■ Problem description: Find the string "PORT" in the records. Copy each line that has it.

■ Given entries:
=-=-=

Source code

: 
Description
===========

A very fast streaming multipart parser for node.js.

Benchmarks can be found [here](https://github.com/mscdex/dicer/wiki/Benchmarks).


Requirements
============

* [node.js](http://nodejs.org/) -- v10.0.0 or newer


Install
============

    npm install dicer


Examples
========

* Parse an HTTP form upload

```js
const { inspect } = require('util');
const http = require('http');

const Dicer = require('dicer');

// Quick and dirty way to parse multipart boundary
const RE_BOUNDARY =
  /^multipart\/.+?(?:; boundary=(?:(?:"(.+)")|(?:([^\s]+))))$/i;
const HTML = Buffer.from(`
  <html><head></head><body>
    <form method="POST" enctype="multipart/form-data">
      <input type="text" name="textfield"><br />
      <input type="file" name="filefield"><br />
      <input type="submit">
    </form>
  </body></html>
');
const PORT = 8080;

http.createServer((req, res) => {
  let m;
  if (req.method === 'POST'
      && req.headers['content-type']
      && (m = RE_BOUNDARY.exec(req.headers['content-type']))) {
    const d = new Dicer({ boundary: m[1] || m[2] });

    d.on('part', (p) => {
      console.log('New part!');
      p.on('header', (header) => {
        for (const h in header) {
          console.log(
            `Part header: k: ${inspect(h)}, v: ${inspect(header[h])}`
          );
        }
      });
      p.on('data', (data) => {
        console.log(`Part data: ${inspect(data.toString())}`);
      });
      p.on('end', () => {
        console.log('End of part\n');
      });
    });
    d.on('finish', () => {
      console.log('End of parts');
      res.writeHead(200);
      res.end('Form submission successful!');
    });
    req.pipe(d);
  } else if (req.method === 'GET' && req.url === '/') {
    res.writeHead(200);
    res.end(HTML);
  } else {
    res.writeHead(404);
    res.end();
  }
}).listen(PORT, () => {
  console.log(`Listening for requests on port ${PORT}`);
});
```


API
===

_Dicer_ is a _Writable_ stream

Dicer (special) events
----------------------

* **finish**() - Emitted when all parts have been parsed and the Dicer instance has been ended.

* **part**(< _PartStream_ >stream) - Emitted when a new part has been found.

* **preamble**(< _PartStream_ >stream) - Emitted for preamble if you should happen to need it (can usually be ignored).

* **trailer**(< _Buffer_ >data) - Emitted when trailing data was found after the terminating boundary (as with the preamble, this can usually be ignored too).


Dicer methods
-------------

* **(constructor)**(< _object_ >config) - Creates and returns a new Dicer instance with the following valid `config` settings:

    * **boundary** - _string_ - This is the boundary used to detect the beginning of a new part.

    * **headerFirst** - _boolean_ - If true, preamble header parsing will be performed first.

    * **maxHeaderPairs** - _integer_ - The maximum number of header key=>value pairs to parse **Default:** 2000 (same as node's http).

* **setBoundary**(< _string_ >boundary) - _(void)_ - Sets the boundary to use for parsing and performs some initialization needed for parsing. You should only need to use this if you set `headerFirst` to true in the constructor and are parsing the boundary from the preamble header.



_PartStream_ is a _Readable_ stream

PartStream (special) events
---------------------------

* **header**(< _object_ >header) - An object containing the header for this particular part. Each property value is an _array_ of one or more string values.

=-=-=

■ Task response:
const PORT = 8080;
}).listen(PORT, () => {
  console.log(`Listening for requests on port ${PORT}`);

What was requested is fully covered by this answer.